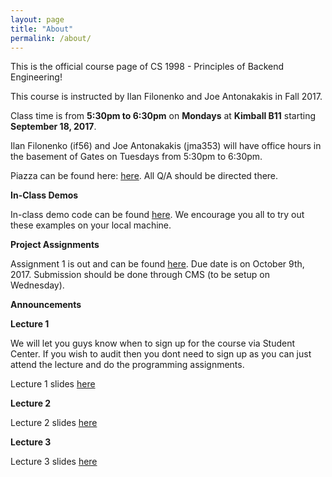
 ```yaml
---
layout: page
title: "About"
permalink: /about/
---
```


This is the official course page of CS 1998 - Principles of Backend Engineering!

This course is instructed by Ilan Filonenko and Joe Antonakakis in Fall 2017.

Class time is from **5:30pm to 6:30pm** on **Mondays** at **Kimball B11** starting **September 18, 2017**.

Ilan Filonenko (if56) and Joe Antonakakis (jma353) will have office hours in the basement of Gates on Tuesdays from 5:30pm to 6:30pm.

Piazza can be found here: [here](https://piazza.com/class/j802rzmnm2p4o4?cid=1). All Q/A should be directed there.

**In-Class Demos**

In-class demo code can be found [here](https://github.com/Cornell-PoBE/demos).  We encourage you all to try out these examples on your local machine.

**Project Assignments**

Assignment 1 is out and can be found [here](https://github.com/Cornell-PoBE/A1). Due date is on October 9th, 2017. Submission should be done through CMS (to be setup on Wednesday).

**Announcements**

**Lecture 1**

We will let you guys know when to sign up for the course via Student Center. If you wish to audit then you dont need to sign up as you can just attend the lecture and do the programming assignments.

Lecture 1 slides [here](https://docs.google.com/presentation/d/e/2PACX-1vSlSTeSV_qWQWF_9pXI4t5028GqAJAes5eD5M6nUew2NF8ldl4XUlemS0p-osbXDFzN3tF4EBuPaM-I/pub?start=false&loop=false&delayms=3000&slide=id.g238d43cf52_0_4)

**Lecture 2**

Lecture 2 slides [here](https://docs.google.com/presentation/d/1AKqaddYDXF8_bDtkvsfJlN9Ny_0JK4W_NvQkG-1cyZU/edit?usp=sharing)

**Lecture 3**

Lecture 3 slides [here](https://docs.google.com/presentation/d/1L75_imiUMpPn2Q-BC_F-uqaxXhxX_vX4n_4AdwWnFTA/edit?usp=sharing)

++++++++++

WORK ITEM — Output the listing exactly. Leave out any image.

WRITTEN REPLY —
 ```yaml
---
layout: page
title: "About"
permalink: /about/
---
```


This is the official course page of CS 1998 - Principles of Backend Engineering!

This course is instructed by Ilan Filonenko and Joe Antonakakis in Fall 2017.

Class time is from **5:30pm to 6:30pm** on **Mondays** at **Kimball B11** starting **September 18, 2017**.

Ilan Filonenko (if56) and Joe Antonakakis (jma353) will have office hours in the basement of Gates on Tuesdays from 5:30pm to 6:30pm.

Piazza can be found here: [here](https://piazza.com/class/j802rzmnm2p4o4?cid=1). All Q/A should be directed there.

**In-Class Demos**

In-class demo code can be found [here](https://github.com/Cornell-PoBE/demos).  We encourage you all to try out these examples on your local machine.

**Project Assignments**

Assignment 1 is out and can be found [here](https://github.com/Cornell-PoBE/A1). Due date is on October 9th, 2017. Submission should be done through CMS (to be setup on Wednesday).

**Announcements**

**Lecture 1**

We will let you guys know when to sign up for the course via Student Center. If you wish to audit then you dont need to sign up as you can just attend the lecture and do the programming assignments.

Lecture 1 slides [here](https://docs.google.com/presentation/d/e/2PACX-1vSlSTeSV_qWQWF_9pXI4t5028GqAJAes5eD5M6nUew2NF8ldl4XUlemS0p-osbXDFzN3tF4EBuPaM-I/pub?start=false&loop=false&delayms=3000&slide=id.g238d43cf52_0_4)

**Lecture 2**

Lecture 2 slides [here](https://docs.google.com/presentation/d/1AKqaddYDXF8_bDtkvsfJlN9Ny_0JK4W_NvQkG-1cyZU/edit?usp=sharing)

**Lecture 3**

Lecture 3 slides [here](https://docs.google.com/presentation/d/1L75_imiUMpPn2Q-BC_F-uqaxXhxX_vX4n_4AdwWnFTA/edit?usp=sharing)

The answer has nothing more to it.